## THE PROBLEM
Search term "para": copy each line of the data containing it.

## DATA EXCERPTS
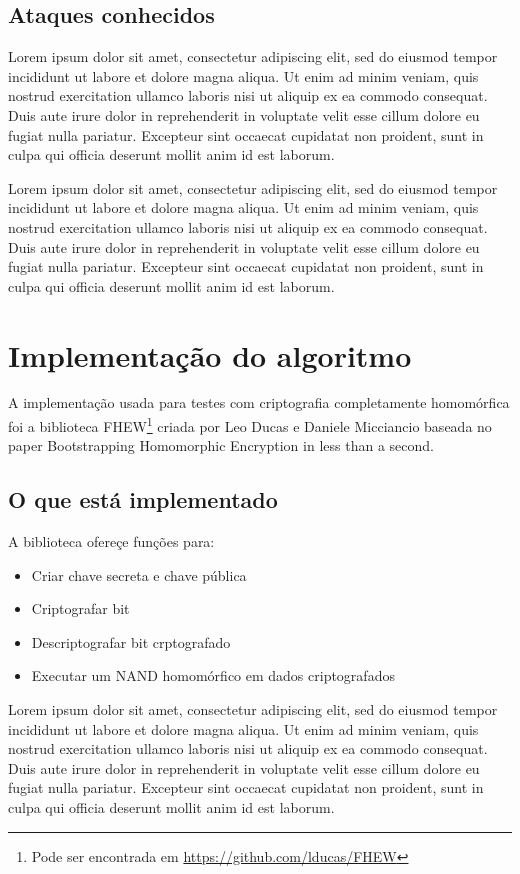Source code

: 	\subsection{Ataques conhecidos}
	Lorem ipsum dolor sit amet, consectetur adipiscing elit, sed do eiusmod tempor incididunt ut labore et dolore magna aliqua. Ut enim ad minim veniam, quis nostrud exercitation ullamco laboris nisi ut aliquip ex ea commodo consequat. Duis aute irure dolor in reprehenderit in voluptate velit esse cillum dolore eu fugiat nulla pariatur. Excepteur sint occaecat cupidatat non proident, sunt in culpa qui officia deserunt mollit anim id est laborum.
	
	Lorem ipsum dolor sit amet, consectetur adipiscing elit, sed do eiusmod tempor incididunt ut labore et dolore magna aliqua. Ut enim ad minim veniam, quis nostrud exercitation ullamco laboris nisi ut aliquip ex ea commodo consequat. Duis aute irure dolor in reprehenderit in voluptate velit esse cillum dolore eu fugiat nulla pariatur. Excepteur sint occaecat cupidatat non proident, sunt in culpa qui officia deserunt mollit anim id est laborum.

\newpage

\section{Implementação do algoritmo}\label{sec:LABEL_CHP_1_SEC_F}
A implementação usada para testes com criptografia completamente homomórfica foi a biblioteca FHEW\footnote{Pode ser encontrada em \url{https://github.com/lducas/FHEW}} criada por Leo Ducas e Daniele Micciancio baseada no paper Bootstrapping Homomorphic Encryption in less than a second.
	
	\subsection{O que está implementado}
	A biblioteca ofereçe funções para:
	\begin{itemize}
		\item Criar chave secreta e chave pública
		\item Criptografar bit
		\item Descriptografar bit crptografado
		\item Executar um NAND homomórfico em dados criptografados
	\end{itemize}

	Lorem ipsum dolor sit amet, consectetur adipiscing elit, sed do eiusmod tempor incididunt ut labore et dolore magna aliqua. Ut enim ad minim veniam, quis nostrud exercitation ullamco laboris nisi ut aliquip ex ea commodo consequat. Duis aute irure dolor in reprehenderit in voluptate velit esse cillum dolore eu fugiat nulla pariatur. Excepteur sint occaecat cupidatat non proident, sunt in culpa qui officia deserunt mollit anim id est laborum.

## TASK SOLUTION
A implementação usada para testes com criptografia completamente homomórfica foi a biblioteca FHEW\footnote{Pode ser encontrada em \url{https://github.com/lducas/FHEW}} criada por Leo Ducas e Daniele Micciancio baseada no paper Bootstrapping Homomorphic Encryption in less than a second.
	A biblioteca ofereçe funções para:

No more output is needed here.